*** Input Section Begins ***
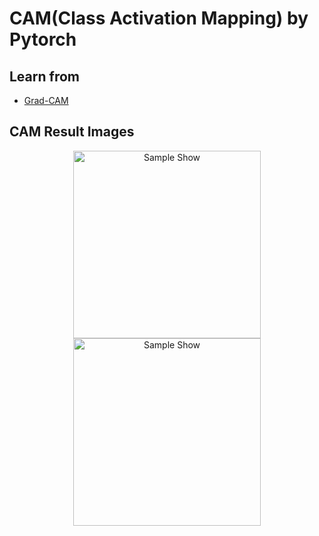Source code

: # CAM(Class Activation Mapping) by Pytorch

## Learn from 
- [Grad-CAM](https://arxiv.org/abs/1610.02391)

## CAM Result Images 
<div align="center">
    <img src="https://github.com/IsEmmaS/CAM-demo/tree/main/assets/Parasitized.png"
         width="300"
         alt="Sample Show">
    <img src="https://github.com/IsEmmaS/CAM-demo/tree/main/assets/Parasitized_1.png"
         width="300"
         alt="Sample Show">
</div>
*** Input Section Ends ***
> _Exercise requirements_
Keep every word of the lines above unchanged in the copy, and omit the pictures.

> _Solved exercise_
Source code

: # CAM(Class Activation Mapping) by Pytorch

## Learn from 
- [Grad-CAM](https://arxiv.org/abs/1610.02391)

## CAM Result Images 
<div align="center">
    <img src="https://github.com/IsEmmaS/CAM-demo/tree/main/assets/Parasitized.png"
         width="300"
         alt="Sample Show">
    <img src="https://github.com/IsEmmaS/CAM-demo/tree/main/assets/Parasitized_1.png"
         width="300"
         alt="Sample Show">
</div>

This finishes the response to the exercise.